*Problem statement:* Using the listing below, extract each line that has the word "link" in it.

*Input material:*

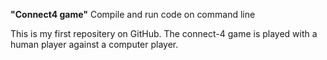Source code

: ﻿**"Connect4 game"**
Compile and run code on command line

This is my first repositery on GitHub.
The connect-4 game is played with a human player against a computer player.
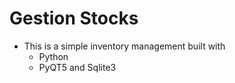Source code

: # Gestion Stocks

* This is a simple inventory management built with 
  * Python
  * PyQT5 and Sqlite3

--

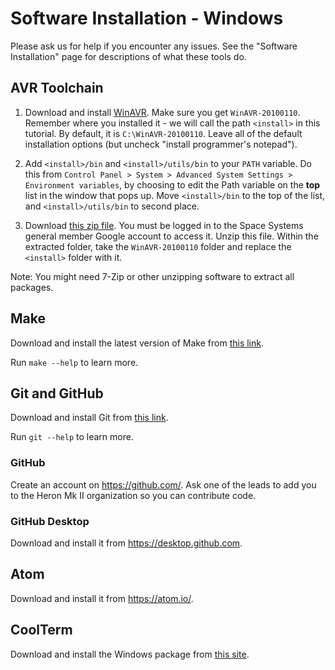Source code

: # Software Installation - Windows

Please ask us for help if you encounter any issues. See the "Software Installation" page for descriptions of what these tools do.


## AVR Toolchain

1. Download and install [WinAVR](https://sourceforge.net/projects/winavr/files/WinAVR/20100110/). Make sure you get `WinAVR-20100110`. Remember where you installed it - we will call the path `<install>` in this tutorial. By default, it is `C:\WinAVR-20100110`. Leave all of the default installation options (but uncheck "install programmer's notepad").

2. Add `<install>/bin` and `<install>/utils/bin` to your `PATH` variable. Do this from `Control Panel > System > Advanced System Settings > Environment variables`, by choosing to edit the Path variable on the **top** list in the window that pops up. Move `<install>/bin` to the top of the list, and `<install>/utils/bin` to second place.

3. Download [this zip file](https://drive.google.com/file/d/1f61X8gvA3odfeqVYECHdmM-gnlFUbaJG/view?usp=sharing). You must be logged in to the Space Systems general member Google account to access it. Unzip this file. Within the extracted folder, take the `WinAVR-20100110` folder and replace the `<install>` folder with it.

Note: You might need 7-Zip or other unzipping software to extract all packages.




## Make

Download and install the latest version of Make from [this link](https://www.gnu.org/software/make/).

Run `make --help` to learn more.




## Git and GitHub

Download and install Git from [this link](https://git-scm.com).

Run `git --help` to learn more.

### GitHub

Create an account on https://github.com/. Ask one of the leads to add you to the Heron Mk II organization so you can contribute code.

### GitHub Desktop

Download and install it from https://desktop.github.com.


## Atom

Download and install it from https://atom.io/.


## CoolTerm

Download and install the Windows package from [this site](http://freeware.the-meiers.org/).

*Solved exercise:*
Download and install the latest version of Make from [this link](https://www.gnu.org/software/make/).
Download and install Git from [this link](https://git-scm.com).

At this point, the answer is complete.